In the event that an application is refused, or not determined by the Local Authority within statutory timeframes, then the applicant has the right to appeal within a certain period. A planning appeal can be submitted for any planning application. In the event that an Enforcement Notice is served, all parties with an interest in the land to which it relates have the right to make an appeal before the Notice takes effect. All appeals are made to the Secretary of State who deals with them through the Planning Inspectorate and an appointed inspector.
As with Planning Applications, we provide a complete service from start to finish acting as agents and providing a range of services. We can produce detailed appeal statements, proofs of evidence, statements of common ground and applications for an award of costs where it is felt that the Local Authority has acted unreasonably. Where necessary we can also co-ordinate external consultants to provide specialist evidence as an “expert witness”. We can also advise on the right barrister for your appeal (if necessary).
As every appeal is different, we will ensure that the right resources are dedicated to ensuring a successful outcome. Please contact us for a free no obligation quote.
Methods of Appeal
Written representations are the simplest way of presenting a case and is the method used for the majority of planning appeals. In this situation a decision will be made solely on the written information provided to them, through the original application documents and appeal statements. Evidence is not cross examined between parties, and there normally is not the opportunity to clarify points, or answer questions from the inspector. Depending on whether or not the site is publically visible the Inspector may arrange a site visit, where they may understand the proposal in context. Parties are able to point out relevant points made in relation to context and setting, however new evidence normally can not be brought forward at this time.

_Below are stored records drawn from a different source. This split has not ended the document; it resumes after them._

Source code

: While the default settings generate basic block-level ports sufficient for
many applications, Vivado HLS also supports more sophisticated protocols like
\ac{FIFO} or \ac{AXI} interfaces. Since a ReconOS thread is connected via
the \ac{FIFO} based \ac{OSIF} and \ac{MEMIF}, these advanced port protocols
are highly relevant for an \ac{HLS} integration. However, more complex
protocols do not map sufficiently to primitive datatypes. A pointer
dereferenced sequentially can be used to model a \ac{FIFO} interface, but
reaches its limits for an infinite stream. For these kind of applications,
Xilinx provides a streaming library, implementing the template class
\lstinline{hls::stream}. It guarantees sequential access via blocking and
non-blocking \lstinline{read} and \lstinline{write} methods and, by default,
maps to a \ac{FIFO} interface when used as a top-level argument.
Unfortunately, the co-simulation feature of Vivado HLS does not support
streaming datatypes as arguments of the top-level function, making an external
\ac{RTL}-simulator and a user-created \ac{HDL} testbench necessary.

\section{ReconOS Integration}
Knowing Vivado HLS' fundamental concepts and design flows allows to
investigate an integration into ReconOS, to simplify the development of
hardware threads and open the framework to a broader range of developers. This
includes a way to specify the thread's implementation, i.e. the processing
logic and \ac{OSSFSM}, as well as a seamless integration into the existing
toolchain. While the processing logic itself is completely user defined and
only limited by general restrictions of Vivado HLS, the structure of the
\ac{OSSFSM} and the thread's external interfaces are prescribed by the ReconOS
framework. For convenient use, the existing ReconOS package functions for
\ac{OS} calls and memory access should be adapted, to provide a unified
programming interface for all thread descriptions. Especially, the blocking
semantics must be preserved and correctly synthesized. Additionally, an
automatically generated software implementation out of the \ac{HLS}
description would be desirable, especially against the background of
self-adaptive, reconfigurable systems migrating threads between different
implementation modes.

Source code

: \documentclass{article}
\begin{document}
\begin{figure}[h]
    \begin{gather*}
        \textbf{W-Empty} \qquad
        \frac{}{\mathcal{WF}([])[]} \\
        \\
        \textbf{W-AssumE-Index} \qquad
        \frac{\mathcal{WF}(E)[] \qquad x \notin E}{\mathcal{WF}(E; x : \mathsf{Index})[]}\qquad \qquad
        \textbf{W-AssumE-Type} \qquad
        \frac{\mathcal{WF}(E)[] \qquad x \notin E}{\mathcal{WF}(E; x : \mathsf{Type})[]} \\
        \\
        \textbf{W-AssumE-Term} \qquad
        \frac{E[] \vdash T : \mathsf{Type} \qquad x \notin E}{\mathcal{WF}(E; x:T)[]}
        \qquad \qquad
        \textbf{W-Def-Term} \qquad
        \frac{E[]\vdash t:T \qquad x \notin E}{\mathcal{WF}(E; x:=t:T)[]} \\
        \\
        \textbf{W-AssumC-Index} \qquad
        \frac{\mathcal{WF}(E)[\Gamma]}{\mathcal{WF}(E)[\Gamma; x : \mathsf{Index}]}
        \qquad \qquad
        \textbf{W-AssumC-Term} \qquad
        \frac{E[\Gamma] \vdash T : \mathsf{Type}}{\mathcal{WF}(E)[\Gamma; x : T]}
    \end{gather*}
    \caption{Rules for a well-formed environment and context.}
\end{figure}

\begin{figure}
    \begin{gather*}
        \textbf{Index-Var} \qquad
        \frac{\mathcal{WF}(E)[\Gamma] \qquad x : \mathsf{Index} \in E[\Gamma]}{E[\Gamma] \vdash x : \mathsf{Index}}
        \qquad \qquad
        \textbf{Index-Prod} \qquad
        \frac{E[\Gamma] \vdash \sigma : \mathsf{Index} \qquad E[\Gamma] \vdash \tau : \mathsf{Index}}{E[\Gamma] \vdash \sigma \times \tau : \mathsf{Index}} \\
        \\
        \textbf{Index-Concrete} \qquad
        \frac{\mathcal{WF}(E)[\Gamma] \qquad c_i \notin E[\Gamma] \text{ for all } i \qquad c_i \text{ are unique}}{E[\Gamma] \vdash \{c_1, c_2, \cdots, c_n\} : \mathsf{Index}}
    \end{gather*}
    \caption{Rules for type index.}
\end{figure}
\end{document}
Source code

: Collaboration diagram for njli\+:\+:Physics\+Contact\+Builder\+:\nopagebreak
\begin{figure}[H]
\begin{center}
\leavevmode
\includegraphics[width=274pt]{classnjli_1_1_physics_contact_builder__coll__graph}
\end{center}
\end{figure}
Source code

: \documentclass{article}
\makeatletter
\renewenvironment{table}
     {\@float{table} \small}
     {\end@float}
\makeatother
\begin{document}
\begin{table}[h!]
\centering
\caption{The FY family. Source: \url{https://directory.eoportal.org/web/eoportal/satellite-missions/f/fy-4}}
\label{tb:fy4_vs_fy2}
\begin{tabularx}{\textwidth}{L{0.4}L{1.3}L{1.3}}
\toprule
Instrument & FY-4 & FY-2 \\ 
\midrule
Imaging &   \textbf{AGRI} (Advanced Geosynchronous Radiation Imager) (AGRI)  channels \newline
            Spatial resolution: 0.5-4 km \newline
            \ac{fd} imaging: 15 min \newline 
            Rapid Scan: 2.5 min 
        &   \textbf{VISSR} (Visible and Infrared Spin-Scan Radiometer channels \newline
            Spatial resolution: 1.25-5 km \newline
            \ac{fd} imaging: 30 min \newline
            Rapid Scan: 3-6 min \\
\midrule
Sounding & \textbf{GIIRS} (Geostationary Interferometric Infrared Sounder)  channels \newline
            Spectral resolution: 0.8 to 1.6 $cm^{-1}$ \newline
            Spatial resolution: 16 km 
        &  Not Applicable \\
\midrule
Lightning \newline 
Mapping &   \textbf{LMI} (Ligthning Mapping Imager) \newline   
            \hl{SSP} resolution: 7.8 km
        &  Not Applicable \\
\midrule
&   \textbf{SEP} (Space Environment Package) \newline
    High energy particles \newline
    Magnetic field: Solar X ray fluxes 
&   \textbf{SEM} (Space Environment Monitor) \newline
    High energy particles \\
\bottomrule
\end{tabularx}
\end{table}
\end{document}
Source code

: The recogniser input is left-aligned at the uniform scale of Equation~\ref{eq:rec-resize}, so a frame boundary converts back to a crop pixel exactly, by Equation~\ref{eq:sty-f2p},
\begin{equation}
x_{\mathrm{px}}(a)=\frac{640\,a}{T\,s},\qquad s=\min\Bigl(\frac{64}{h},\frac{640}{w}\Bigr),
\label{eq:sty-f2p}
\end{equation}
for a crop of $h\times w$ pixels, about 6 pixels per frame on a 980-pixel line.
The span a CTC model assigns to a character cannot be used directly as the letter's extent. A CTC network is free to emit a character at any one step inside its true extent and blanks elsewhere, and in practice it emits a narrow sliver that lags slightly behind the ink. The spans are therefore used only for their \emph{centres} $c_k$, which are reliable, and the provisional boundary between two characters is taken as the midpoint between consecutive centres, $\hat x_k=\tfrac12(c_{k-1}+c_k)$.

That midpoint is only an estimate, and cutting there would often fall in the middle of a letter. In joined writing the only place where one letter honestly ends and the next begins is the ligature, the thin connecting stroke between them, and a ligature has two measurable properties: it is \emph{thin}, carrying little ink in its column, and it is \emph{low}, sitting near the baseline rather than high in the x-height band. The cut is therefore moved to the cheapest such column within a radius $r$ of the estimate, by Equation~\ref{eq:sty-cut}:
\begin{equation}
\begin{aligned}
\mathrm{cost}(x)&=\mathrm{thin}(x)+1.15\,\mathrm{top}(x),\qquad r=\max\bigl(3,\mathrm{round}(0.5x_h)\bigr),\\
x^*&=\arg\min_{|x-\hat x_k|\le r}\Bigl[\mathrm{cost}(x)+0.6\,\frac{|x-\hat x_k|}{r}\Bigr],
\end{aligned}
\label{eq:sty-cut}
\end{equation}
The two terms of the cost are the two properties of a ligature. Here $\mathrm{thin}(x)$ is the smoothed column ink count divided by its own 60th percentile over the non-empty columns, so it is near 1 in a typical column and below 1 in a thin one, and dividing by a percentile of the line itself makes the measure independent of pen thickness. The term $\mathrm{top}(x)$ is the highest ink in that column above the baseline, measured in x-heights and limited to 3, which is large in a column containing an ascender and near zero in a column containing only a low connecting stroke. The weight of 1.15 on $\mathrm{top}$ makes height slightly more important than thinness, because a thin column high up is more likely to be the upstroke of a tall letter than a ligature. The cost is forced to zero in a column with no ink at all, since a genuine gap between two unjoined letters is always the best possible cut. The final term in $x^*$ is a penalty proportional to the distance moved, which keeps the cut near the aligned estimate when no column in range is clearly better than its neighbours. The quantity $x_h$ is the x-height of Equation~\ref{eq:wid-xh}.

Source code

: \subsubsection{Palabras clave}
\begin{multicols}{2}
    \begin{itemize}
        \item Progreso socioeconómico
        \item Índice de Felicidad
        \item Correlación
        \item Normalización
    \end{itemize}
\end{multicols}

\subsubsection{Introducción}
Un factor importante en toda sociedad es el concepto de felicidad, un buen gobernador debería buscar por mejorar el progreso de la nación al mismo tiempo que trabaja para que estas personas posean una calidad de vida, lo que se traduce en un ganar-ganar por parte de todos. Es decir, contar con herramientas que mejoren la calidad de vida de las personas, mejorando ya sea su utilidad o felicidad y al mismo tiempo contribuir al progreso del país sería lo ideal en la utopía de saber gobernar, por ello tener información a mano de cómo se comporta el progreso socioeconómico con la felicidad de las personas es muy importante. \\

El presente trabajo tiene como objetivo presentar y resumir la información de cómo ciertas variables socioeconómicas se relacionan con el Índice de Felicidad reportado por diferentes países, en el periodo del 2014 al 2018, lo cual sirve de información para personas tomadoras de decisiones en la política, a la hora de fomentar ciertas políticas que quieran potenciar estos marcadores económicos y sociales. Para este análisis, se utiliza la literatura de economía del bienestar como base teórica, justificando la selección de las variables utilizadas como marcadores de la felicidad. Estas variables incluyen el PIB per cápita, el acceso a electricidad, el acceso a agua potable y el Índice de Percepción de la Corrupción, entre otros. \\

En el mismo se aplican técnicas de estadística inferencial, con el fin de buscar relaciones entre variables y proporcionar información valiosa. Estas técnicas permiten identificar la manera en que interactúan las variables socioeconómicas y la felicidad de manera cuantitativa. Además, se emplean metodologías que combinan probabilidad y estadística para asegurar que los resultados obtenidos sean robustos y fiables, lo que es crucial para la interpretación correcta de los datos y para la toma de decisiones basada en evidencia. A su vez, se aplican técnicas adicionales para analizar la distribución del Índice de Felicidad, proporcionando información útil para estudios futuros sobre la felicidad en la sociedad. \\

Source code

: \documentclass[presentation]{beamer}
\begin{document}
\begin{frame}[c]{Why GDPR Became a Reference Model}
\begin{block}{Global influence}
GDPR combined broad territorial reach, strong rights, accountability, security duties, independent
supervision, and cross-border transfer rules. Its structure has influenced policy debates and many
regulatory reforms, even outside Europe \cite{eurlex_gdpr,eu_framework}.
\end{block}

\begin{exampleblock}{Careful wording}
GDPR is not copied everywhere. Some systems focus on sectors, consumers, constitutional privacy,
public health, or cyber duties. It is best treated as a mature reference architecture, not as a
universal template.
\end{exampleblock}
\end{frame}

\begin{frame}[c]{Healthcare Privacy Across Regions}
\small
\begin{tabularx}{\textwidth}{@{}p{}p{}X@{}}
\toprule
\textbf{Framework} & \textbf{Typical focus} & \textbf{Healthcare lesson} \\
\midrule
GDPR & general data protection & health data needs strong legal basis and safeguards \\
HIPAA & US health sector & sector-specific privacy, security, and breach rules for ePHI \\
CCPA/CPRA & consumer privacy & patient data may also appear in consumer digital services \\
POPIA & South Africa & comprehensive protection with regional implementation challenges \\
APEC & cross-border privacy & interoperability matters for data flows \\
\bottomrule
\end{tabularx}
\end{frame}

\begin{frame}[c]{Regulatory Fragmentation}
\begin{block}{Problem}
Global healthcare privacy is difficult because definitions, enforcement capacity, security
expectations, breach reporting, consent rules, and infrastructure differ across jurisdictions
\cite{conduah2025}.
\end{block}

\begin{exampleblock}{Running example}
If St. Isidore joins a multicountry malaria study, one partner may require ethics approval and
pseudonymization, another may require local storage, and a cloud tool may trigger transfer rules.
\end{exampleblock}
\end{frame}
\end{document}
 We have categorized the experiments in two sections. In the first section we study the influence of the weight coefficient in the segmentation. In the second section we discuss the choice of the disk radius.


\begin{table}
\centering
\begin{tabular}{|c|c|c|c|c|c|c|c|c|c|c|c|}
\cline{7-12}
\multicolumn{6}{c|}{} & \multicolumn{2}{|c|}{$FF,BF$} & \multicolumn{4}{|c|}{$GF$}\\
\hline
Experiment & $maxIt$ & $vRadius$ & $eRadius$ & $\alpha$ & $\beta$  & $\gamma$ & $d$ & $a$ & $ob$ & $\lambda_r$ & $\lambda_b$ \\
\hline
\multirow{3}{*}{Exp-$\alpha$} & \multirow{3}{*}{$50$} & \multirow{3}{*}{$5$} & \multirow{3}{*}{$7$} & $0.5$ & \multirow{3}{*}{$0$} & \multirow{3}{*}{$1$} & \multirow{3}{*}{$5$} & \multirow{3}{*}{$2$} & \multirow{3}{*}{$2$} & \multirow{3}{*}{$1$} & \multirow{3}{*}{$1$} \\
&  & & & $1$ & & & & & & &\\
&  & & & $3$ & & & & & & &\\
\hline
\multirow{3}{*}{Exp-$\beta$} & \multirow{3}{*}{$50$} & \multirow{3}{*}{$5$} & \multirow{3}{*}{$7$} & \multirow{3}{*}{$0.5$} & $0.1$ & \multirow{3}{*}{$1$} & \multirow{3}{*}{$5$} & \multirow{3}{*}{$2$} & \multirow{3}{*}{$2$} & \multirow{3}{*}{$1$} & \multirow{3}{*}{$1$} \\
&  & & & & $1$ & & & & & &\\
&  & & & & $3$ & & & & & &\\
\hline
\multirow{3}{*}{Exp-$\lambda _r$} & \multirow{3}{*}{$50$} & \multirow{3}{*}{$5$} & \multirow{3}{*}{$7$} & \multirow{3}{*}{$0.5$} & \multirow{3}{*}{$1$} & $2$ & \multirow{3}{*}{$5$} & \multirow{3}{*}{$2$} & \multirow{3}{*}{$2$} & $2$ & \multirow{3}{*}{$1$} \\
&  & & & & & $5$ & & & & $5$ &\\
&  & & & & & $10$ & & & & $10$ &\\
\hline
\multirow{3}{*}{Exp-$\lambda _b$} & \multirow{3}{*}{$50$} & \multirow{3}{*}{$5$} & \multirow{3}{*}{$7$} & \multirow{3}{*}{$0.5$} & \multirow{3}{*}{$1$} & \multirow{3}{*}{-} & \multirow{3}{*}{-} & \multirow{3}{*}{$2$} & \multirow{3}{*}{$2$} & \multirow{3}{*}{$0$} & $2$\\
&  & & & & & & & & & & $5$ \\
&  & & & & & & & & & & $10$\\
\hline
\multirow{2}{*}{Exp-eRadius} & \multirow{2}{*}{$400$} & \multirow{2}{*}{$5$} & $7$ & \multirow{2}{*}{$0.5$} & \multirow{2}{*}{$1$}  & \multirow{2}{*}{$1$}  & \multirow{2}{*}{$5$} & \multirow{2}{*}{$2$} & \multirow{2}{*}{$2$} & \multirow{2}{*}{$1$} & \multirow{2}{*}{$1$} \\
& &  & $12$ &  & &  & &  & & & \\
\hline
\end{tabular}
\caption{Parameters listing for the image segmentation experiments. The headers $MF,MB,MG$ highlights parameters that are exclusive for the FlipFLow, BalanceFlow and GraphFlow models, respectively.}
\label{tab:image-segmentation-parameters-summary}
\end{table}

Hearings allow multiple views to be heard and discussed from all interested parties. They are an effective way of presenting planning arguments to an inspector in person, without the more formal atmosphere of an inquiry. A hearing allows an inspector to examine important issues in depth by asking questions of the organisations and persons involved, and are usually completed in one day or less. However where there is high degree of public interest and consequential turnout by local residents or interested parties, this may take slightly more time. All hearings include a site visit, where the inspector can understand the proposal in context. On most occasions parties are able to point out relevant points made in relation to context and setting, however new evidence normally can not be brought forward at this time. All hearings include a site visit, where the inspector can understand the proposal in context. Parties are able to point out relevant points made in relation to context and setting, however new evidence normally can not be brought forward at this time.
Public Inquiries are the most formal process and also the most in depth. They are normally used when there is a significant difference in views between parties, and where in depth examination and cross examination is required. Examination and cross examination is conducted by counsel, instructed by the appellant and Local Authority on each side. Counsel will have the opportunity to pose questions to each of their parties expert witnesses, which are then subject to cross examination from the other site. If necessary, re-examination will take place, third parties will have the opportunity to examine parties and the Inspector may choose to pose their own questions, should their points not have been covered elsewhere, or if clarification is required. This is done for each party. 2 days, sometimes stretching into 2 weeks, and will conclude with a site visit. In some rare cases appeals may have to be conducted at two sittings, weeks apart.
Things to note
Please note that all documentation must be received by the Planning Inspectorate before they will validate an appeal, and therefore if all information is not received within the required timeframe the appeal will be ignored. Therefore, if you are planning on making an appeal, it is advised to begin the process as early as possible. Furthermore under National Planning Practice Guidance the Local Authority have the right to make an application for costs if they feel that an applicant has acted unreasonably. We will advise you if we feel that submitting an appeal is likely to be perceived as such, and suggest alternatives where necessary. It is worth remembering that a new application can run alongside an appeal, which if it is the first revision of scheme, should be free of charge if submitted within 12 months of the decision.